**Work task**:
May I have the line containing "So the man became" and every line after it through the end of the data, repeated exactly and with no other lines?
────
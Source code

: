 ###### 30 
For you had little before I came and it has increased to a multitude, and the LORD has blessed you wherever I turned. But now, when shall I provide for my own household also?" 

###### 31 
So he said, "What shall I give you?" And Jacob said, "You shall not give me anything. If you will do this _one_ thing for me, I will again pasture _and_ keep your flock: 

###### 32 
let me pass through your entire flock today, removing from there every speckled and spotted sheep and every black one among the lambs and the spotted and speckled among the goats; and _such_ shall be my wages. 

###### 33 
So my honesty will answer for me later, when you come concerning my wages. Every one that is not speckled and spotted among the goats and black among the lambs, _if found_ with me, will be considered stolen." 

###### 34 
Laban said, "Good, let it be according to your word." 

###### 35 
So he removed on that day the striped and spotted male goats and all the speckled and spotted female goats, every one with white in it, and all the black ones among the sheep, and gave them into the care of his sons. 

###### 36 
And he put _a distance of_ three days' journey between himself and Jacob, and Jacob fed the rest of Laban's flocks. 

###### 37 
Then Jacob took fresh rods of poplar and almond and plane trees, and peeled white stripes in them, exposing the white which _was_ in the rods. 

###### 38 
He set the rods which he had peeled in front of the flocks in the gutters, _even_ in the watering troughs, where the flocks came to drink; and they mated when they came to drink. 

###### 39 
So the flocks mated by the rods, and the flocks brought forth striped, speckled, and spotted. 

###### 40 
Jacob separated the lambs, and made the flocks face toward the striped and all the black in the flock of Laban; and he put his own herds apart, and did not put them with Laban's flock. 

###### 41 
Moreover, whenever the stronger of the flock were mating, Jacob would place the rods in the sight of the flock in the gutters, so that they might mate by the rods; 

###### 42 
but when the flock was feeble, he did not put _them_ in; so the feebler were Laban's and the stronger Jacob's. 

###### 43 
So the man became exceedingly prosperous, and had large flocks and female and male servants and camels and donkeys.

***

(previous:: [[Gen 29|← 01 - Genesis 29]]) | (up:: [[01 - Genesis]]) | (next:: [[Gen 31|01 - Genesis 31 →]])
────
**Finished task**:
So the man became exceedingly prosperous, and had large flocks and female and male servants and camels and donkeys.

***

(previous:: [[Gen 29|← 01 - Genesis 29]]) | (up:: [[01 - Genesis]]) | (next:: [[Gen 31|01 - Genesis 31 →]])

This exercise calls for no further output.